[Stored data]
------------------------------------------------------------
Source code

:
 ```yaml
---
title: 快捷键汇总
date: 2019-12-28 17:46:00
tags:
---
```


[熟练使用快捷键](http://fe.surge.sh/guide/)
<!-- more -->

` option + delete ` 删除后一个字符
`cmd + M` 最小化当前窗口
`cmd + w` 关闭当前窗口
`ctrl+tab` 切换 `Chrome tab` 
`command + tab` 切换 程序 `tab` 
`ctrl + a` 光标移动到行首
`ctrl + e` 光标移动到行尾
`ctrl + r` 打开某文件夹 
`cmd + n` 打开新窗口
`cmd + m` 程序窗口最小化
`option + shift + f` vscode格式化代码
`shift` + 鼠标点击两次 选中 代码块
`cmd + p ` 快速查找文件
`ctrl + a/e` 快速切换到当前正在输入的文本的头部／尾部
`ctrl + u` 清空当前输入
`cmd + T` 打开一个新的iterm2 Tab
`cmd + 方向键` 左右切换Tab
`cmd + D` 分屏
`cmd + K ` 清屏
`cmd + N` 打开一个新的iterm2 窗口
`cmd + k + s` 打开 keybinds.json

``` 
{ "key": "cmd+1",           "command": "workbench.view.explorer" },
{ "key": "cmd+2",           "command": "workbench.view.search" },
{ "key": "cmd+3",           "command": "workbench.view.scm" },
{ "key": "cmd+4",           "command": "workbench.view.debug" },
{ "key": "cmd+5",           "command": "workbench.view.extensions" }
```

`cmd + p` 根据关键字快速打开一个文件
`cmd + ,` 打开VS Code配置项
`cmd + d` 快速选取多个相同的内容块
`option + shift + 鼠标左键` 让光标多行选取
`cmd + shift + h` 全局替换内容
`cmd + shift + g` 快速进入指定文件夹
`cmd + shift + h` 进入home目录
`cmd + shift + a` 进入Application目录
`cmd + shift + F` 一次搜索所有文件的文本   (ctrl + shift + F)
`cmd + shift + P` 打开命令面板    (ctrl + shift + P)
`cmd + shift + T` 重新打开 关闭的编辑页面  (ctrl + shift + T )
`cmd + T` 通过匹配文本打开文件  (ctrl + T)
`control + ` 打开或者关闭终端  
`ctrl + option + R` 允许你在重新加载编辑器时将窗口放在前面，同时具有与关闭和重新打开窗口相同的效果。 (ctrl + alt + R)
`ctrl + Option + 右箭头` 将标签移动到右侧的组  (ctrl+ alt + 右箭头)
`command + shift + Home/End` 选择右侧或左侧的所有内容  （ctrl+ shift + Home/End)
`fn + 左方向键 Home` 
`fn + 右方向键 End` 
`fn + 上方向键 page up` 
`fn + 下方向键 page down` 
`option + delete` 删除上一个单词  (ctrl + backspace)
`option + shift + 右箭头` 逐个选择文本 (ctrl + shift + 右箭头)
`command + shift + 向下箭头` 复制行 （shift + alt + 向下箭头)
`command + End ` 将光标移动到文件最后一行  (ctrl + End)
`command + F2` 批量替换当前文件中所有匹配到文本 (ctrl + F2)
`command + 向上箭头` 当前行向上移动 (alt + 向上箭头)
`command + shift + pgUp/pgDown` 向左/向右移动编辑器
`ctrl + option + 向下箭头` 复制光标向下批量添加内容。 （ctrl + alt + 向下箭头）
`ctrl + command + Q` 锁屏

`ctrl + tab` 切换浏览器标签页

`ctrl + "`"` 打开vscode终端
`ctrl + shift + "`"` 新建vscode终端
------------------------------------------------------------
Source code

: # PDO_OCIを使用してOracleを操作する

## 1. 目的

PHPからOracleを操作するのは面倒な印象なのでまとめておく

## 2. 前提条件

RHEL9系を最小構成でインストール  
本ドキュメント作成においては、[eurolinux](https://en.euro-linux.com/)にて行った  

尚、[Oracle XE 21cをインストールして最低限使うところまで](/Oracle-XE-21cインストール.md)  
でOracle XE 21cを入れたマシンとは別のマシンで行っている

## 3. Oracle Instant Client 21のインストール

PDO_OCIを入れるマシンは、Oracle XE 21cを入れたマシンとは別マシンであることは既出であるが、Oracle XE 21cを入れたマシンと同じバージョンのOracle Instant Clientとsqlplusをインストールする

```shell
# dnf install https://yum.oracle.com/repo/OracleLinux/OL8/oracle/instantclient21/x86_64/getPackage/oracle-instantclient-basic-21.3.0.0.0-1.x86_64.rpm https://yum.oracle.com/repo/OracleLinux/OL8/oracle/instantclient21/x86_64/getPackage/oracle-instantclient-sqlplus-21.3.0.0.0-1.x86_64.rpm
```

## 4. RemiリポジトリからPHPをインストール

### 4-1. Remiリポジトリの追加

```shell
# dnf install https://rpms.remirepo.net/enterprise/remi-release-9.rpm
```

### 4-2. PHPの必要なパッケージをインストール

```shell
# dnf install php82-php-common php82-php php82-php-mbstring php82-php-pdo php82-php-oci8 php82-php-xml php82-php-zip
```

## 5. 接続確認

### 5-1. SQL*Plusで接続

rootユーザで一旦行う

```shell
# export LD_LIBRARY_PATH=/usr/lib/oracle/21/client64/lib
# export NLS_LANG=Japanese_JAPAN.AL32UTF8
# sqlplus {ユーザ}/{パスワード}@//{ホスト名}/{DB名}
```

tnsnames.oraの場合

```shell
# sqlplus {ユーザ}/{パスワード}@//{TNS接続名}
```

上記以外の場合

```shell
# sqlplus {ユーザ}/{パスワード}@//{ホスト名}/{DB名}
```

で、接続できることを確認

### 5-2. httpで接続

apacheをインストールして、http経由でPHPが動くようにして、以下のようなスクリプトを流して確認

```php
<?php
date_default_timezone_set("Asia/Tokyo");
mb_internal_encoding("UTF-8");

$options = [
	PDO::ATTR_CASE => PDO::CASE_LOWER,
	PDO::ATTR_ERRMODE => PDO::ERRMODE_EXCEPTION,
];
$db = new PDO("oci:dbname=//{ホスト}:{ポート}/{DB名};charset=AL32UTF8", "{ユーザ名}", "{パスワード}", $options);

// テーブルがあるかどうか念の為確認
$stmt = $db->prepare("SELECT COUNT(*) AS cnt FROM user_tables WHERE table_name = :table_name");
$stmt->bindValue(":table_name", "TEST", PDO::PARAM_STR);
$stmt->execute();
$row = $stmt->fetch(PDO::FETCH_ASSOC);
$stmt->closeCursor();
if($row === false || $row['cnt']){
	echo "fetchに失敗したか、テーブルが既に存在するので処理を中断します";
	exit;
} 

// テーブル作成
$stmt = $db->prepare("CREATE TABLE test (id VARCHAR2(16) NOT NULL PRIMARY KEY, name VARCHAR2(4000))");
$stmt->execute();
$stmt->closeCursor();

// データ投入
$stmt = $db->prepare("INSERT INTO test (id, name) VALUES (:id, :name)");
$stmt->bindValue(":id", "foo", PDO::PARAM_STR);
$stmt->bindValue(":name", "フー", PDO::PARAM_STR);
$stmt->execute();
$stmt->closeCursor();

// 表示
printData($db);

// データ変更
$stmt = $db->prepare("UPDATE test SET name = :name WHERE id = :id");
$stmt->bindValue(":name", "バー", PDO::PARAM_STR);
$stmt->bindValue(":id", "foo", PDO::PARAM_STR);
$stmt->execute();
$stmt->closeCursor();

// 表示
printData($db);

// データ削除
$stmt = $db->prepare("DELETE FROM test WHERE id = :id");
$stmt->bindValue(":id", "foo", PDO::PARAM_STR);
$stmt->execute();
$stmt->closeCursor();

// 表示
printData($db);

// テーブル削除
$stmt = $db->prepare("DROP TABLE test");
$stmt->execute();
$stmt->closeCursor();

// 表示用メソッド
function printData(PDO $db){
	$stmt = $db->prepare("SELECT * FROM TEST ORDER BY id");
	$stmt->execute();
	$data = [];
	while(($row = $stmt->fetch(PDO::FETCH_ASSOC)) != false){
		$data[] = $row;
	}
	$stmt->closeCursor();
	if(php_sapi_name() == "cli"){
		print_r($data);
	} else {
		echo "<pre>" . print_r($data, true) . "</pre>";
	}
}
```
------------------------------------------------------------
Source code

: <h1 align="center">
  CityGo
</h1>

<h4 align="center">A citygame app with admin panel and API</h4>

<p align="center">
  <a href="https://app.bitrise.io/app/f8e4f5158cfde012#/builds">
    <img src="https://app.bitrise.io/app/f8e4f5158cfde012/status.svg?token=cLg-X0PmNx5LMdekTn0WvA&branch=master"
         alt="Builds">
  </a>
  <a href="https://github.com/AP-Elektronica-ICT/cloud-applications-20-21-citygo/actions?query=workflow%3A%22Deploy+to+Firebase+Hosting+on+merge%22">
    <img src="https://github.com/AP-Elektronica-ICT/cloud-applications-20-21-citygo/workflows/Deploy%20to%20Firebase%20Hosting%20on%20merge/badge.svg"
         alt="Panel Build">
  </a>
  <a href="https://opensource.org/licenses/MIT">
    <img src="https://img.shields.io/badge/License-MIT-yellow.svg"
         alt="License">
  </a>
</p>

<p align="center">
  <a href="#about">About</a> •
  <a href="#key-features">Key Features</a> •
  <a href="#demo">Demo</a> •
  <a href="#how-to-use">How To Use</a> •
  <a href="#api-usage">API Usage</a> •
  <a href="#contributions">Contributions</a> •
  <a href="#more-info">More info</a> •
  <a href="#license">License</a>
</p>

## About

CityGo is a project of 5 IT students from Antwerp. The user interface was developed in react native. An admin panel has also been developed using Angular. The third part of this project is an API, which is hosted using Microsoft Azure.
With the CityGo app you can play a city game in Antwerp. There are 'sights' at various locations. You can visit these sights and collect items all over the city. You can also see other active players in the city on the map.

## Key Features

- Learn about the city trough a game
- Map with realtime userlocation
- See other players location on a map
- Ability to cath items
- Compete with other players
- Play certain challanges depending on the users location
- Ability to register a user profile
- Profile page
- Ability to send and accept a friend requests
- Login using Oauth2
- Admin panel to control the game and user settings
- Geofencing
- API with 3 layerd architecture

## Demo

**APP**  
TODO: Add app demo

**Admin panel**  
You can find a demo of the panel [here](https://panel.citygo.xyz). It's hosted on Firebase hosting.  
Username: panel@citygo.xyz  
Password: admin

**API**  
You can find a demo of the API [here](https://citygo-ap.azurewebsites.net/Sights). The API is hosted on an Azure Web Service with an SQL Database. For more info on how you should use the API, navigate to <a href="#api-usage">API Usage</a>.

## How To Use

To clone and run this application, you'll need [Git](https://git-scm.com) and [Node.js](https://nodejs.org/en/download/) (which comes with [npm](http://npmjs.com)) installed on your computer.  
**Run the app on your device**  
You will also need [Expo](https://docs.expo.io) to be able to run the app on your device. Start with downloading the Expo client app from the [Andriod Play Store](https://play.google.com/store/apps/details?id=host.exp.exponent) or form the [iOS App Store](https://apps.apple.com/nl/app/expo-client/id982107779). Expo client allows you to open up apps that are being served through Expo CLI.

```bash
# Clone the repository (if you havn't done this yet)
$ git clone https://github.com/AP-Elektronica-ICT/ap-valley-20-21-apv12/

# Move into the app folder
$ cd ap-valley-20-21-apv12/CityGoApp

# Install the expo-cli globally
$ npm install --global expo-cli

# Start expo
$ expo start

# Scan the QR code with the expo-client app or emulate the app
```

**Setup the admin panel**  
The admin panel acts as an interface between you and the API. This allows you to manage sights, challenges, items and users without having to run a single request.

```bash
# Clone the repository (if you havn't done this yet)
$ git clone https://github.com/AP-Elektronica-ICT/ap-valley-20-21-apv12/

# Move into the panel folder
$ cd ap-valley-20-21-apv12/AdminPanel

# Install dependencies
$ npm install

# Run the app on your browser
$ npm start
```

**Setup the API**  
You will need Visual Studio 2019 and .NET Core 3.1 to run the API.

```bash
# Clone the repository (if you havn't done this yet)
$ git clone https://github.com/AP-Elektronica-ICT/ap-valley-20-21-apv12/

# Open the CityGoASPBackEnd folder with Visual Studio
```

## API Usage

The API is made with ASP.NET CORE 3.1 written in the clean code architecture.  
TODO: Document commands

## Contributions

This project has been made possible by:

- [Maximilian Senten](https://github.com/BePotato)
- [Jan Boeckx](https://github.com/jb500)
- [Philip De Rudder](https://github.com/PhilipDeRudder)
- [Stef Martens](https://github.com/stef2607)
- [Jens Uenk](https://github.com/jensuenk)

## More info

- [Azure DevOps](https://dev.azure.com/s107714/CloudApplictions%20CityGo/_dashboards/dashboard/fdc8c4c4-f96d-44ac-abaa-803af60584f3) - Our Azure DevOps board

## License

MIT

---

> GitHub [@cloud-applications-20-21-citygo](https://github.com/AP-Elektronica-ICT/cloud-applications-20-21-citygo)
------------------------------------------------------------
ABOUT THIS EXERCISE. Above are some records; copy each line there that contains "bitrise".

EXERCISE OUTPUT.
  <a href="https://app.bitrise.io/app/f8e4f5158cfde012#/builds">
    <img src="https://app.bitrise.io/app/f8e4f5158cfde012/status.svg?token=cLg-X0PmNx5LMdekTn0WvA&branch=master"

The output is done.